ABOUT THIS TASK
Below are entries; output exactly the lines from the one with "hurt by them." to the one with "are looking for.", both included, and nothing else.

TASK INPUT

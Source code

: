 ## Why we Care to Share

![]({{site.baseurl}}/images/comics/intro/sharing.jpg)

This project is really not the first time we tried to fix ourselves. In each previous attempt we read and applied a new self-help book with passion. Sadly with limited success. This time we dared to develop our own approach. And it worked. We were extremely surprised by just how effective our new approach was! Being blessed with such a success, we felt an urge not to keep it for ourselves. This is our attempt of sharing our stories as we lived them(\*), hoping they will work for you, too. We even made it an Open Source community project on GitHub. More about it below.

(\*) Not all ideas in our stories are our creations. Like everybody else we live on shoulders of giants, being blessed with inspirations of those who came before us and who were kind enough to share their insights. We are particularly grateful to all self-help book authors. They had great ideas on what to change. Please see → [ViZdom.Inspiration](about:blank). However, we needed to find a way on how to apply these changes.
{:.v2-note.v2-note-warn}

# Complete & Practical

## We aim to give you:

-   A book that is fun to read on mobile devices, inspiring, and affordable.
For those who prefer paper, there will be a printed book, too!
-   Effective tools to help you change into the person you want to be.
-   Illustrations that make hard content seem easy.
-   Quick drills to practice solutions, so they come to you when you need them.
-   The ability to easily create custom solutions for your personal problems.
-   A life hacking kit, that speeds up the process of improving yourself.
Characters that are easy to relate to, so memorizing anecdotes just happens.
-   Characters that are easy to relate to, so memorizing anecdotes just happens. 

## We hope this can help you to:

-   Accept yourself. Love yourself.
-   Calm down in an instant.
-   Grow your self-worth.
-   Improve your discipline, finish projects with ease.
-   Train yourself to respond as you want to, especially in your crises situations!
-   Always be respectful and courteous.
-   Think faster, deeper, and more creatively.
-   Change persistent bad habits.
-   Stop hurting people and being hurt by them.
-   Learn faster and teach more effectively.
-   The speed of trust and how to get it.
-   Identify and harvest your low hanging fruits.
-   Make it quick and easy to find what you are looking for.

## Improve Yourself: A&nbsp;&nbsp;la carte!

RESULT
-   Stop hurting people and being hurt by them.
-   Learn faster and teach more effectively.
-   The speed of trust and how to get it.
-   Identify and harvest your low hanging fruits.
-   Make it quick and easy to find what you are looking for.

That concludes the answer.